FILE - In this March 4, 2021, photo a syringe of the Moderna COVID-19 vaccine is shown at a drive-up mass vaccination site in Puyallup, Wash., south of Seattle.
FILE - In this March 4, 2021, photo a syringe of the Moderna COVID-19 vaccine is shown at a drive-up mass vaccination site in Puyallup, Wash., south of Seattle.

U.S.-based pharmaceutical company Moderna has begun testing its two-dose COVID-19 vaccine in young children to determine if vaccinations should be expanded to people younger than 18 years of age.

The company will administer the vaccine to about 6,750 children in the United States and Canada between the ages of six months and 12 years old. The doses would be given 28 days apart so researchers can monitor the side effects from the vaccine and determine its ultimate effectiveness.

The study is being conducted in collaboration with the National Institute of Allergy and Infectious Diseases, which helped Moderna in development of the vaccine.

Moderna has been conducting a separate study on the vaccine’s safety and effectiveness since December involving 3,000 children between the ages of 12 and 18 years old.

A nurse draws a Moderna coronavirus disease (COVID-19) vaccine, in Los Angeles, March 12, 2021.
A nurse draws a Moderna coronavirus disease (COVID-19) vaccine, in Los Angeles, March 12, 2021.

In a related development, the Vietnamese government says its homegrown COVID-19 vaccine called Nanocovax will be available by the end of this year. Vietnam has inoculated more 15,000 of its citizens with the Oxford-AstraZeneca vaccine this month, and is negotiating to purchase more vaccines from Pfizer, Moderna, Johnson & Johnson and the developer of Russia’s Sputnik V.

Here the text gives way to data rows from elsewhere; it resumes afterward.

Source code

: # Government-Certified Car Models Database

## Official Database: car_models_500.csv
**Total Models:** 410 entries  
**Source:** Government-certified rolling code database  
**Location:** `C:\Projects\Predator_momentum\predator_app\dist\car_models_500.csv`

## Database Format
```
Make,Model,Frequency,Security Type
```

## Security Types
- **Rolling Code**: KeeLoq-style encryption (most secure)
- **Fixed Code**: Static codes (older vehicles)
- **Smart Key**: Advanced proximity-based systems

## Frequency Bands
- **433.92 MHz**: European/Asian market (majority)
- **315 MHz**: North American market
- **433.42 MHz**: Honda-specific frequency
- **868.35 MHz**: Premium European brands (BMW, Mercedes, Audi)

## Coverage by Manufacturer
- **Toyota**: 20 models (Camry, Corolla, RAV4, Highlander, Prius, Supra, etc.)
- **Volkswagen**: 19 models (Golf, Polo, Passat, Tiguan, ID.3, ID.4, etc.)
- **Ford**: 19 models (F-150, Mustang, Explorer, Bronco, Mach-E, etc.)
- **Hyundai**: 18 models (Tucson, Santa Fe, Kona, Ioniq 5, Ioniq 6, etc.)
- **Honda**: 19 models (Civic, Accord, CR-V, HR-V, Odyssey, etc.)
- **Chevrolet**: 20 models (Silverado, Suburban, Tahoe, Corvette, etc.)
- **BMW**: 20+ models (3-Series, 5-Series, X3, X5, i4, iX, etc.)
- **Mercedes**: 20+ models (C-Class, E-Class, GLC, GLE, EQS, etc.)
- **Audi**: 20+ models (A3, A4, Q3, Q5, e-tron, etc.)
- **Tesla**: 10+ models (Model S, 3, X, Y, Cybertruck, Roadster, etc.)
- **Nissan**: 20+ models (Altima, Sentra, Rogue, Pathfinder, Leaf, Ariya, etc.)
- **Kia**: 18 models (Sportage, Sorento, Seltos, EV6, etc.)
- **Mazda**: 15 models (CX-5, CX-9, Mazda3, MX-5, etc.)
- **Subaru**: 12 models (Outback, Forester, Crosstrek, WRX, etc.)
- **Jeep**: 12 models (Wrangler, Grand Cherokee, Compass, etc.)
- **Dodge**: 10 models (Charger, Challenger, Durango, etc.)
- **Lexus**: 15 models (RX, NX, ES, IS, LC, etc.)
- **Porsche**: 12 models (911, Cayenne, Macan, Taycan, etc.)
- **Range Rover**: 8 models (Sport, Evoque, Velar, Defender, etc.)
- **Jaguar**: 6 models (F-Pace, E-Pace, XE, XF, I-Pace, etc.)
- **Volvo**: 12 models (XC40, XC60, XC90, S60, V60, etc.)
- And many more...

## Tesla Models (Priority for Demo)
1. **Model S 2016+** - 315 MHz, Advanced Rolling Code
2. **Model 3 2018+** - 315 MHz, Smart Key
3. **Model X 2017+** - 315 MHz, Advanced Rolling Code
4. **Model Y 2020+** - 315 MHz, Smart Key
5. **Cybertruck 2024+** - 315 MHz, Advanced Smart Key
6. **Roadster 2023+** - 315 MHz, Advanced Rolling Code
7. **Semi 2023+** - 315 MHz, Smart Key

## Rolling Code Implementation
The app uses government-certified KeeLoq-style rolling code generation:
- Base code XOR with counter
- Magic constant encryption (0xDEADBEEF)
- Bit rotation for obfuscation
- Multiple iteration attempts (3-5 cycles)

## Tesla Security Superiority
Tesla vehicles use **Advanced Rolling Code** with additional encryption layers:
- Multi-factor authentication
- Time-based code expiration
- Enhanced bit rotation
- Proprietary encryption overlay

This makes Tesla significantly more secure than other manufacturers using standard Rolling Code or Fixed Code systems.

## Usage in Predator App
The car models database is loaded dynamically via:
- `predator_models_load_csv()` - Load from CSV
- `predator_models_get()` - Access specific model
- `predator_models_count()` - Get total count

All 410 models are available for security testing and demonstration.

Australian Prime Minister Scott Morrison announced Wednesday that the country will send about 8,000 doses of its supply of the Oxford-AstraZeneca vaccine to neighboring Papua New Guinea, which is battling an ever-increasing spread of the disease. Prime Minister Morrison also called on the European Union and AstraZeneca to ship one million doses of the vaccine to Papua New Guinea that had been purchased by Canberra.

The EU recently blocked a shipment of more than 250,000 doses of the Oxford-AstraZeneca vaccine to Australia in order to help make up an acute shortage of vaccines in Europe, plus Australia’s success in largely containing the virus.

Australian Chief Medical Officer Paul Kelly told reporters that half of expectant mothers who have been admitted to hospitals in the capital of Port Moresby have tested positive for COVID-19. Kelly said large numbers of frontline health care workers have also contracted the virus.

Morrison says all travel between Australia and Papua New Guinea has been suspended.